# 1968 GTO oil pan leak???



## rob40999 (May 18, 2018)

Hello All: I got a very small oil pan leak on my 68 GTO. About 3 drops over night. 

First: Would it be wise to put in a Oil Leak stop leak??
Second: Does the engine have to jacked up to change the Oil Pan
Gasket?? 

Engine has headers on her, and the engine is a 400 4 barrell.

Thank you, Bob


----------



## BearGFR (Aug 25, 2008)

First, are you sure it's coming from the oil pan and not the rear main seal? Perhaps running down from higher up and just dripping from the pan because that's the lowest point?

The oil "stop leak" products I'm aware of work by softening rubber gaskets and causing them to swell. I'm not sure I'd feel comfortable putting that in an engine myself. I'd stay with a reputable company, like Lucas, if you want to try it. If a seal is marginal it might help, might not.

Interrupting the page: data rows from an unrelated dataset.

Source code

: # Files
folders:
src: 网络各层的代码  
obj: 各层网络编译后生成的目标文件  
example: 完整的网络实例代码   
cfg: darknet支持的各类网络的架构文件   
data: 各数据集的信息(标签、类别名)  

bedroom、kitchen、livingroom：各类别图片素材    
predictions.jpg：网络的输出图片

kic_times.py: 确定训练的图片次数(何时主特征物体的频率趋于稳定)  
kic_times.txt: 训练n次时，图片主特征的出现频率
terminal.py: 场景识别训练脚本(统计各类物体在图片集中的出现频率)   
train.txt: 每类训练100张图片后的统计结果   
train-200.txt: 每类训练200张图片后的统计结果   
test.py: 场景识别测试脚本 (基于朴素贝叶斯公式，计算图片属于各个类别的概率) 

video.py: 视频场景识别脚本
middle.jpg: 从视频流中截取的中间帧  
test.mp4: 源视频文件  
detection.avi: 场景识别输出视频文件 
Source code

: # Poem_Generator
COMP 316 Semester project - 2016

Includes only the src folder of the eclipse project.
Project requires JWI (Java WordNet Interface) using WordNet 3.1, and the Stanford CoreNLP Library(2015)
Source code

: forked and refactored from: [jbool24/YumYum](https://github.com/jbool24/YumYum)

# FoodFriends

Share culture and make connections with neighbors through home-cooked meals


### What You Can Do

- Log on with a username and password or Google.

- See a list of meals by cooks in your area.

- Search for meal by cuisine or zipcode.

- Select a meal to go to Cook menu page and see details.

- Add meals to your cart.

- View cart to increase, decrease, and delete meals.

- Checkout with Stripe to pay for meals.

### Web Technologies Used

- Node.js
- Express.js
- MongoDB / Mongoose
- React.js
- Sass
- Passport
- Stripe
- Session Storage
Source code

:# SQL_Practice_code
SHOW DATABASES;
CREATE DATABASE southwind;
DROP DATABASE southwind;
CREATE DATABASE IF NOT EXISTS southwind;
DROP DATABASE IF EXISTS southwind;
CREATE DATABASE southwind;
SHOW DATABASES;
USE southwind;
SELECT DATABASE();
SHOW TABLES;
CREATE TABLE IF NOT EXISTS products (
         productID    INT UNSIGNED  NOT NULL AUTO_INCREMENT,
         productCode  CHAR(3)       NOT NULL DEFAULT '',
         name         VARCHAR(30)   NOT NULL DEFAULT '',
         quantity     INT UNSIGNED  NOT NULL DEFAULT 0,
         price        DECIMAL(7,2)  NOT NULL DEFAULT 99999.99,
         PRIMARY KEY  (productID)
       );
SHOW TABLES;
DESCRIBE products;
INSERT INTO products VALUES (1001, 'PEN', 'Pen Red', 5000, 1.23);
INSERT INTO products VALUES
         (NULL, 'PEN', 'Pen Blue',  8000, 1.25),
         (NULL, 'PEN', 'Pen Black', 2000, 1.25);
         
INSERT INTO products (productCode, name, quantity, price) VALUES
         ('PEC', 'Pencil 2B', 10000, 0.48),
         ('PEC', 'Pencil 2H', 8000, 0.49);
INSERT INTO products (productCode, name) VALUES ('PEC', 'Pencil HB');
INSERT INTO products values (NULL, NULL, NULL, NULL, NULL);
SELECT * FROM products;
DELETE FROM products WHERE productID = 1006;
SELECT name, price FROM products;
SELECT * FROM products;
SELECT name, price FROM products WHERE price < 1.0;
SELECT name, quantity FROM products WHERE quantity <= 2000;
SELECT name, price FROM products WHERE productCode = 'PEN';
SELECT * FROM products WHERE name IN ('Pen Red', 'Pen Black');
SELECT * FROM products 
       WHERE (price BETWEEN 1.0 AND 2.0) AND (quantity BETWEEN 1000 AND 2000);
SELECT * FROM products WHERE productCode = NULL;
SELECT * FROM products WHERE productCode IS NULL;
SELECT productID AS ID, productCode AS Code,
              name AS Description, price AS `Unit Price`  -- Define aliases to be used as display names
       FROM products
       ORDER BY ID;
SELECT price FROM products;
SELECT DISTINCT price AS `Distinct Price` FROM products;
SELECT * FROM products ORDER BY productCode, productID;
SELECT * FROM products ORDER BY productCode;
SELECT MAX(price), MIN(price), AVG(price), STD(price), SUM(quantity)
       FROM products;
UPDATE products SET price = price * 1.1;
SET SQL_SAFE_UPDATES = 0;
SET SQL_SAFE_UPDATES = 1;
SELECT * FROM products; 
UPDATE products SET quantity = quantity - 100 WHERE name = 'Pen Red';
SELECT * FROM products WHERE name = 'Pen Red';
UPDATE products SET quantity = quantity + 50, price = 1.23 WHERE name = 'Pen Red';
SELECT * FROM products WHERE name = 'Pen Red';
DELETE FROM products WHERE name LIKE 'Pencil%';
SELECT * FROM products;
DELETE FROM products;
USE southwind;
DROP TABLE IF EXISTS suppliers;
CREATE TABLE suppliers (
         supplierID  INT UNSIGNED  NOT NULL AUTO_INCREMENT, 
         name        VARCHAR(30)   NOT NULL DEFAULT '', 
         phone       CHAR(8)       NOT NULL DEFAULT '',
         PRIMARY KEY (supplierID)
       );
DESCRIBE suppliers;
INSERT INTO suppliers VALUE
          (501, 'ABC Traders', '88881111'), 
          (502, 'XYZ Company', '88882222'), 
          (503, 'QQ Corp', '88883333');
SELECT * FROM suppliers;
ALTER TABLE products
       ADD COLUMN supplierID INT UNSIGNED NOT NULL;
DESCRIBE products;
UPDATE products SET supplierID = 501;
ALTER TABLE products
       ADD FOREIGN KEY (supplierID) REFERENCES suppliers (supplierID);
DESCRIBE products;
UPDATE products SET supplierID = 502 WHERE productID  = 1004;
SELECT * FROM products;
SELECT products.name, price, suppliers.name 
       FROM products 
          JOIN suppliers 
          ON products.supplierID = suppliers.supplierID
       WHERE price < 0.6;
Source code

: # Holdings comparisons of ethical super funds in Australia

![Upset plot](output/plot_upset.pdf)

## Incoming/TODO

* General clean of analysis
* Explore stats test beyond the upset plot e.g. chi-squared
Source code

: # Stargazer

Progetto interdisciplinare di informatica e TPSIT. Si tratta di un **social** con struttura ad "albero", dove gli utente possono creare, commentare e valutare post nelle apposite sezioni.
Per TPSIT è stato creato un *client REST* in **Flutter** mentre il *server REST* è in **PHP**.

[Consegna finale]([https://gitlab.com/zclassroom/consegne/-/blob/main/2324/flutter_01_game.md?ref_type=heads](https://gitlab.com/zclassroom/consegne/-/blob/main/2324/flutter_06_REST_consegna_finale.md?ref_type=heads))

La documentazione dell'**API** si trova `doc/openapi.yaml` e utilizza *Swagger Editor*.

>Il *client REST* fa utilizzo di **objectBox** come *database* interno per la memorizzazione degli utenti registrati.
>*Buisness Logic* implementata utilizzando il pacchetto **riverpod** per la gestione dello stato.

If you want to try pulling the pan, yes the engine has to be raised - significantly. By the time you get everything disconnected enough so that you can raise it enough to pull the pan, you're not too far away from being able to pull the engine. It's MUCH easier to replace a pan gasket with the engine out.

Bear


----------



## Goat Roper (Oct 28, 2014)

Hi Rob

Bear pretty much nailed it, you can also try going over the pan bolts and retorquing them. Also you posted in the 2004-2006 GTO section of the site, I have moved your post to the proper forum page.


----------



## rob40999 (May 18, 2018)

*1968 gto oil leak*

Hello All: Let me explain better...

First oil leak: Oil leak in front of engine under timing cover. Oil just drops off the timing cover on right side of engine. Looks like it's coming out of the front off the oil pan running down under the timing marks.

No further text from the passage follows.